Neil Gorsuch has been officially confirmed to the U.S. Supreme Court by a final vote of 54-45 in the U.S. Senate. The 49-year-old jurist will now fill the vacancy created by the death of Justice Antonin Scalia last year.
Today's vote came as the culmination of a bitter partisan fight that has transformed the way in which the Senate will do business on Supreme Court nominations going forward. After the Democratic minority mounted a filibuster this week against Gorsuch, Senate Republicans triggered the so-called nuclear option, a fundamental change in Senate procedural rules that has effectively killed all future filibusters for all future SCOTUS nominees (Senate Democrats "nuked" the filibuster for lower court nominees in 2013). Exactly how this post-nuclear landscape will shape the next Supreme Court confirmation battle remains to be seen.
Neil Gorsuch will join a Court that is narrowly split along ideological lines. In the near term, his presence is unlikely to disturb that status quo. What that means is that the Court, at least for now, is likely to remain divided 5-4 in cases dealing with such hot-button issues as abortion rights, affirmative action, campaign finance, and gun control. Yes, Gorsuch will be the new kid on the block, but the justice to watch in those sorts of cases will still be perennial tie-breaker Anthony Kennedy.
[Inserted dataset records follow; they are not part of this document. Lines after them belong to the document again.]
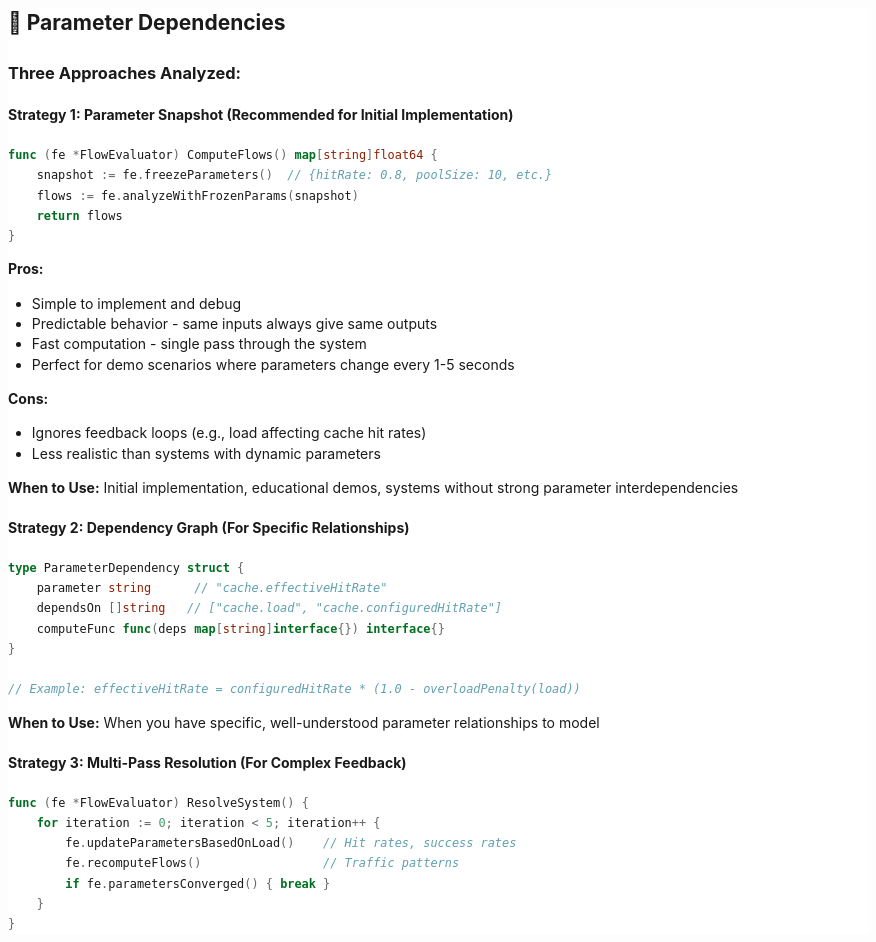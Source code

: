 ## 🔧 **Parameter Dependencies**

### **Three Approaches Analyzed:**

#### **Strategy 1: Parameter Snapshot (Recommended for Initial Implementation)**
```go
func (fe *FlowEvaluator) ComputeFlows() map[string]float64 {
    snapshot := fe.freezeParameters()  // {hitRate: 0.8, poolSize: 10, etc.}
    flows := fe.analyzeWithFrozenParams(snapshot)
    return flows
}
```

**Pros:**
- Simple to implement and debug
- Predictable behavior - same inputs always give same outputs
- Fast computation - single pass through the system
- Perfect for demo scenarios where parameters change every 1-5 seconds

**Cons:**
- Ignores feedback loops (e.g., load affecting cache hit rates)
- Less realistic than systems with dynamic parameters

**When to Use:** Initial implementation, educational demos, systems without strong parameter interdependencies

#### **Strategy 2: Dependency Graph (For Specific Relationships)**
```go
type ParameterDependency struct {
    parameter string      // "cache.effectiveHitRate"
    dependsOn []string   // ["cache.load", "cache.configuredHitRate"]  
    computeFunc func(deps map[string]interface{}) interface{}
}

// Example: effectiveHitRate = configuredHitRate * (1.0 - overloadPenalty(load))
```

**When to Use:** When you have specific, well-understood parameter relationships to model

#### **Strategy 3: Multi-Pass Resolution (For Complex Feedback)**
```go
func (fe *FlowEvaluator) ResolveSystem() {
    for iteration := 0; iteration < 5; iteration++ {
        fe.updateParametersBasedOnLoad()    // Hit rates, success rates
        fe.recomputeFlows()                 // Traffic patterns
        if fe.parametersConverged() { break }
    }
}
```
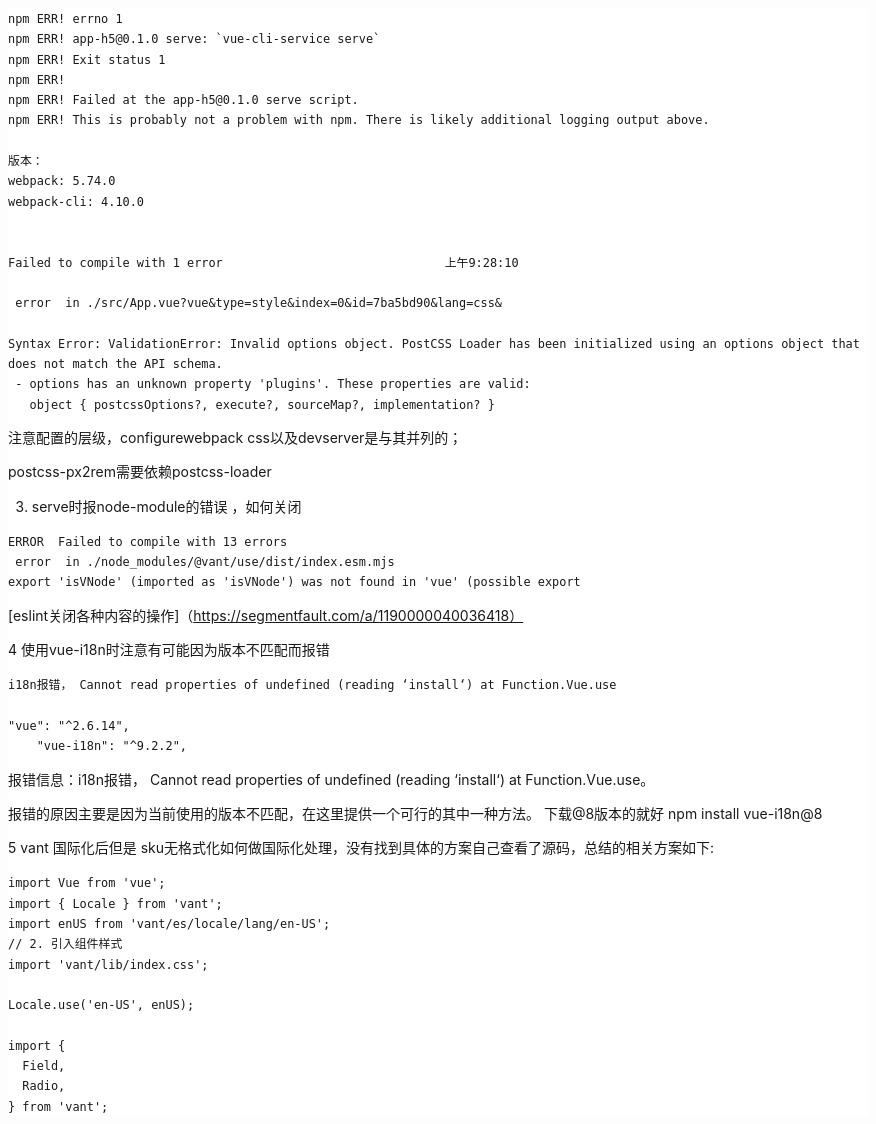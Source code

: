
 ```
npm ERR! errno 1
npm ERR! app-h5@0.1.0 serve: `vue-cli-service serve`
npm ERR! Exit status 1
npm ERR! 
npm ERR! Failed at the app-h5@0.1.0 serve script.
npm ERR! This is probably not a problem with npm. There is likely additional logging output above.

版本：
webpack: 5.74.0
webpack-cli: 4.10.0


Failed to compile with 1 error                               上午9:28:10

 error  in ./src/App.vue?vue&type=style&index=0&id=7ba5bd90&lang=css&

Syntax Error: ValidationError: Invalid options object. PostCSS Loader has been initialized using an options object that does not match the API schema.
 - options has an unknown property 'plugins'. These properties are valid:
   object { postcssOptions?, execute?, sourceMap?, implementation? }

```
注意配置的层级，configurewebpack css以及devserver是与其并列的；

postcss-px2rem需要依赖postcss-loader


3. serve时报node-module的错误 ，如何关闭

```
ERROR  Failed to compile with 13 errors 
 error  in ./node_modules/@vant/use/dist/index.esm.mjs
export 'isVNode' (imported as 'isVNode') was not found in 'vue' (possible export
```




[eslint关闭各种内容的操作]（https://segmentfault.com/a/1190000040036418）


4 使用vue-i18n时注意有可能因为版本不匹配而报错
```
i18n报错， Cannot read properties of undefined (reading ‘install‘) at Function.Vue.use

"vue": "^2.6.14",
    "vue-i18n": "^9.2.2",
```
报错信息：i18n报错， Cannot read properties of undefined (reading ‘install‘) at Function.Vue.use。

报错的原因主要是因为当前使用的版本不匹配，在这里提供一个可行的其中一种方法。
下载@8版本的就好
npm install vue-i18n@8


5 vant 国际化后但是 sku无格式化如何做国际化处理，没有找到具体的方案自己查看了源码，总结的相关方案如下:
```
import Vue from 'vue';
import { Locale } from 'vant';
import enUS from 'vant/es/locale/lang/en-US';
// 2. 引入组件样式
import 'vant/lib/index.css';

Locale.use('en-US', enUS);

import {
  Field,
  Radio,
} from 'vant';

```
But what about those areas of the law in which the Court does not divide along predictable conservative-liberal lines, such as criminal justice? For example, the late Justice Scalia was widely admired by criminal justice reformers for his opinions in Fourth Amendment cases. As Scalia himself once put it, "I have defended criminal defendants' rights—because they're there in the original Constitution—to a greater degree than most judges have." By contrast, liberal Justice Stephen Breyer typically reaches the opposite result in such cases and tends to rule in favor of prosecutors and police. Indeed, from a civil libertarian point of view, Justice Breyer is terrible on the Fourth Amendment. Meanwhile, another liberal justice, Sonia Sotomayor, is a Fourth Amendment champion who usually sided with Scalia. Where will Neil Gorsuch fit in? Given his record, I would not be surprised to see Gorsuch coming down on the Scalia-Sotomayor side of this divide, rather than on the Breyer side.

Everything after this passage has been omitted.